- WHAT THIS TASK INVOLVES -
Copy out each line below in which the string "update" appears.

- RECORDS SUPPLIED -
___

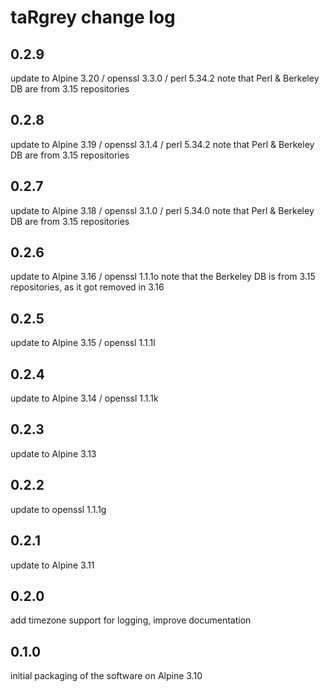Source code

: # taRgrey change log

## 0.2.9
update to Alpine 3.20 / openssl 3.3.0 / perl 5.34.2
note that Perl & Berkeley DB are from 3.15 repositories

## 0.2.8
update to Alpine 3.19 / openssl 3.1.4 / perl 5.34.2
note that Perl & Berkeley DB are from 3.15 repositories

## 0.2.7
update to Alpine 3.18 / openssl 3.1.0 / perl 5.34.0
note that Perl & Berkeley DB are from 3.15 repositories

## 0.2.6
update to Alpine 3.16 / openssl 1.1.1o
note that the Berkeley DB is from 3.15 repositories, as it got removed in 3.16

## 0.2.5
update to Alpine 3.15 / openssl 1.1.1l

## 0.2.4
update to Alpine 3.14 / openssl 1.1.1k

## 0.2.3
update to Alpine 3.13

## 0.2.2
update to openssl 1.1.1g

## 0.2.1
update to Alpine 3.11

## 0.2.0
add timezone support for logging, improve documentation

## 0.1.0
initial packaging of the software on Alpine 3.10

___

- FINISHED EXERCISE -
update to Alpine 3.20 / openssl 3.3.0 / perl 5.34.2
update to Alpine 3.19 / openssl 3.1.4 / perl 5.34.2
update to Alpine 3.18 / openssl 3.1.0 / perl 5.34.0
update to Alpine 3.16 / openssl 1.1.1o
update to Alpine 3.15 / openssl 1.1.1l
update to Alpine 3.14 / openssl 1.1.1k
update to Alpine 3.13
update to openssl 1.1.1g
update to Alpine 3.11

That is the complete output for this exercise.